GIVEN RECORDS —
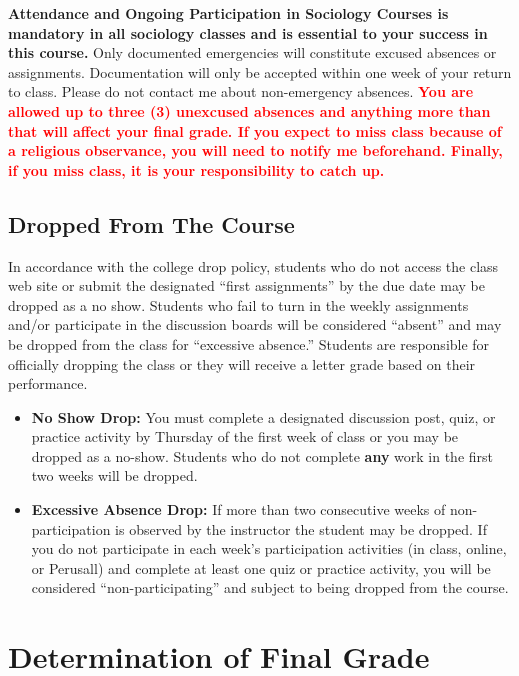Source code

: \documentclass[11pt,]{article}
\begin{document}
\textbf{Attendance and Ongoing Participation in Sociology Courses is
mandatory in all sociology classes and is essential to your success in
this course.} Only documented emergencies will constitute excused
absences or assignments. Documentation will only be accepted within one
week of your return to class. Please do not contact me about
non-emergency absences.
\textcolor{red}{\bf{You are allowed up to three (3) unexcused absences and anything more than that will affect your final grade. If you expect to miss class because of a religious observance, you will need to notify me beforehand. Finally, if you miss class, it is your responsibility to catch up.}}

\hypertarget{dropped-from-the-course}{%
\subsection{Dropped From The Course}\label{dropped-from-the-course}}

In accordance with the college drop policy, students who do not access
the class web site or submit the designated ``first assignments'' by the
due date may be dropped as a no show. Students who fail to turn in the
weekly assignments and/or participate in the discussion boards will be
considered ``absent'' and may be dropped from the class for ``excessive
absence.'' Students are responsible for officially dropping the class or
they will receive a letter grade based on their performance.

\begin{itemize}
\item
  \textbf{No Show Drop:} You must complete a designated discussion post,
  quiz, or practice activity by Thursday of the first week of class or
  you may be dropped as a no-show. Students who do not complete
  \textbf{any} work in the first two weeks will be dropped.
\item
  \textbf{Excessive Absence Drop:} If more than two consecutive weeks of
  non-participation is observed by the instructor the student may be
  dropped. If you do not participate in each week's participation
  activities (in class, online, or Perusall) and complete at least one
  quiz or practice activity, you will be considered
  ``non-participating'' and subject to being dropped from the course.
\end{itemize}

\hypertarget{determination-of-final-grade}{%
\section{Determination of Final
Grade}\label{determination-of-final-grade}}
\end{document}

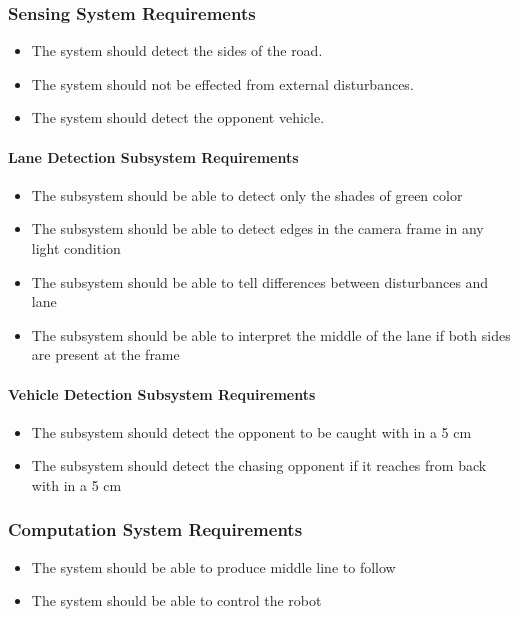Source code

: \documentclass[a4paper,12pt]{article}
\begin{document}
	
	\subsubsection{Sensing System Requirements}
	
		\begin{itemize}
			\item The system should detect the sides of the road.
			\item The system should not be effected from external disturbances.
			\item The system should detect the opponent vehicle.
		\end{itemize}

	\paragraph{Lane Detection Subsystem Requirements}	
		
		\begin{itemize}
			\item The subsystem should be able to detect only the shades of green color
			\item The subsystem should be able to detect edges in the camera frame in any light condition
			\item The subsystem should be able to tell differences between disturbances and lane
			\item The subsystem should be able to interpret the middle of the lane if both sides are present at the frame
		\end{itemize}
	 
	 
	\paragraph{Vehicle Detection Subsystem Requirements}
	
		\begin{itemize}
			\item The subsystem should detect the opponent to be caught with in a 5 cm 
			\item The subsystem should detect the chasing opponent if it reaches from back with in a 5 cm  
		\end{itemize}
		
		
	\subsubsection{Computation System Requirements}
		
		\begin{itemize}
			\item The system should	be able to produce middle line to follow
			\item The system should be able to control the robot
		\end{itemize}			
	
\end{document}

WHAT YOU HAVE TO DO — Copy out the line holding "any light condition" along with all lines after it through the end of the entries, exactly and only these.

TASK SOLUTION —
			\item The subsystem should be able to detect edges in the camera frame in any light condition
			\item The subsystem should be able to tell differences between disturbances and lane
			\item The subsystem should be able to interpret the middle of the lane if both sides are present at the frame
		\end{itemize}
	 
	 
	\paragraph{Vehicle Detection Subsystem Requirements}
	
		\begin{itemize}
			\item The subsystem should detect the opponent to be caught with in a 5 cm 
			\item The subsystem should detect the chasing opponent if it reaches from back with in a 5 cm  
		\end{itemize}
		
		
	\subsubsection{Computation System Requirements}
		
		\begin{itemize}
			\item The system should	be able to produce middle line to follow
			\item The system should be able to control the robot
		\end{itemize}			
	
\end{document}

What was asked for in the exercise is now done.